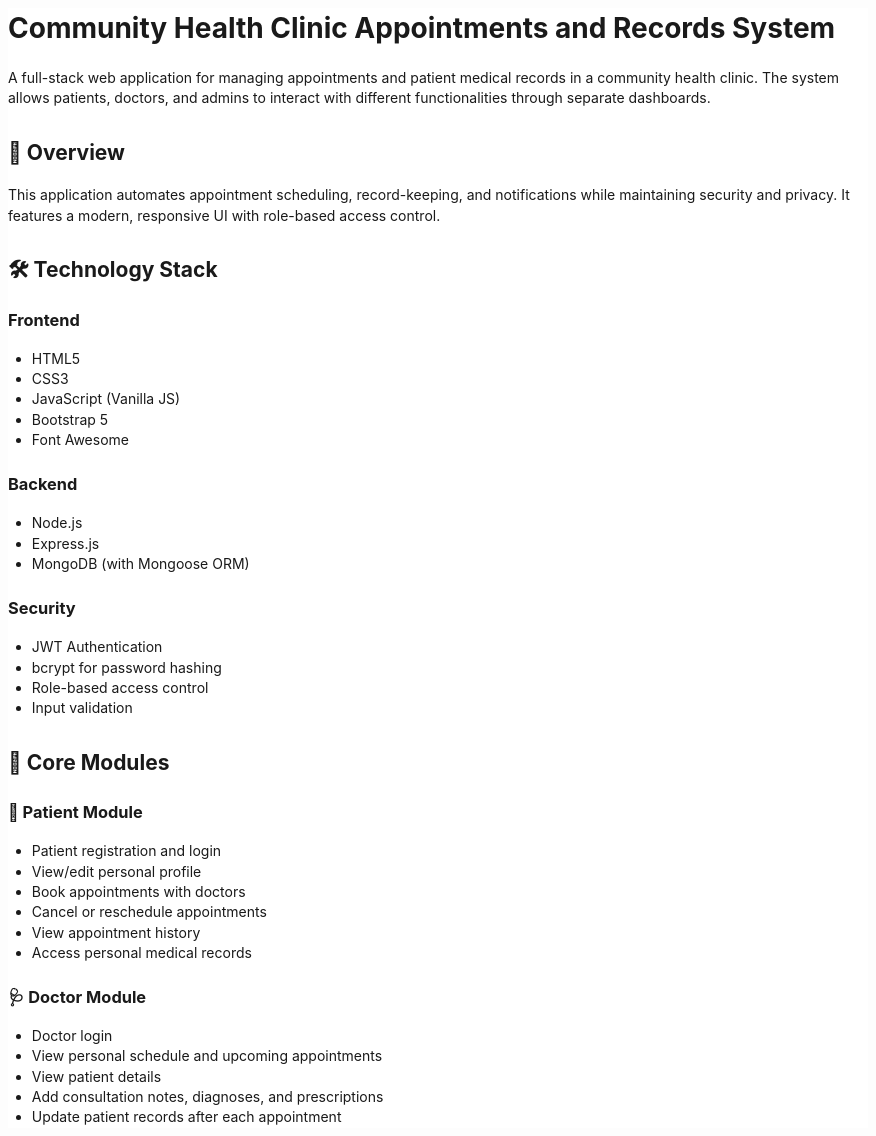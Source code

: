 # Community Health Clinic Appointments and Records System

A full-stack web application for managing appointments and patient medical records in a community health clinic. The system allows patients, doctors, and admins to interact with different functionalities through separate dashboards.

## 🏥 Overview

This application automates appointment scheduling, record-keeping, and notifications while maintaining security and privacy. It features a modern, responsive UI with role-based access control.

## 🛠️ Technology Stack

### Frontend
- HTML5
- CSS3
- JavaScript (Vanilla JS)
- Bootstrap 5
- Font Awesome

### Backend
- Node.js
- Express.js
- MongoDB (with Mongoose ORM)

### Security
- JWT Authentication
- bcrypt for password hashing
- Role-based access control
- Input validation

## 🎯 Core Modules

### 👤 Patient Module
- Patient registration and login
- View/edit personal profile
- Book appointments with doctors
- Cancel or reschedule appointments
- View appointment history
- Access personal medical records

### 🩺 Doctor Module
- Doctor login
- View personal schedule and upcoming appointments
- View patient details
- Add consultation notes, diagnoses, and prescriptions
- Update patient records after each appointment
────────────────────
Starting with the opening line of the listing, write out each line exactly until the line that contains "- Doctor login" has been included; skip the pictures.

__Solution to this problem__
Source code

: # Community Health Clinic Appointments and Records System

A full-stack web application for managing appointments and patient medical records in a community health clinic. The system allows patients, doctors, and admins to interact with different functionalities through separate dashboards.

## 🏥 Overview

This application automates appointment scheduling, record-keeping, and notifications while maintaining security and privacy. It features a modern, responsive UI with role-based access control.

## 🛠️ Technology Stack

### Frontend
- HTML5
- CSS3
- JavaScript (Vanilla JS)
- Bootstrap 5
- Font Awesome

### Backend
- Node.js
- Express.js
- MongoDB (with Mongoose ORM)

### Security
- JWT Authentication
- bcrypt for password hashing
- Role-based access control
- Input validation

## 🎯 Core Modules

### 👤 Patient Module
- Patient registration and login
- View/edit personal profile
- Book appointments with doctors
- Cancel or reschedule appointments
- View appointment history
- Access personal medical records

### 🩺 Doctor Module
- Doctor login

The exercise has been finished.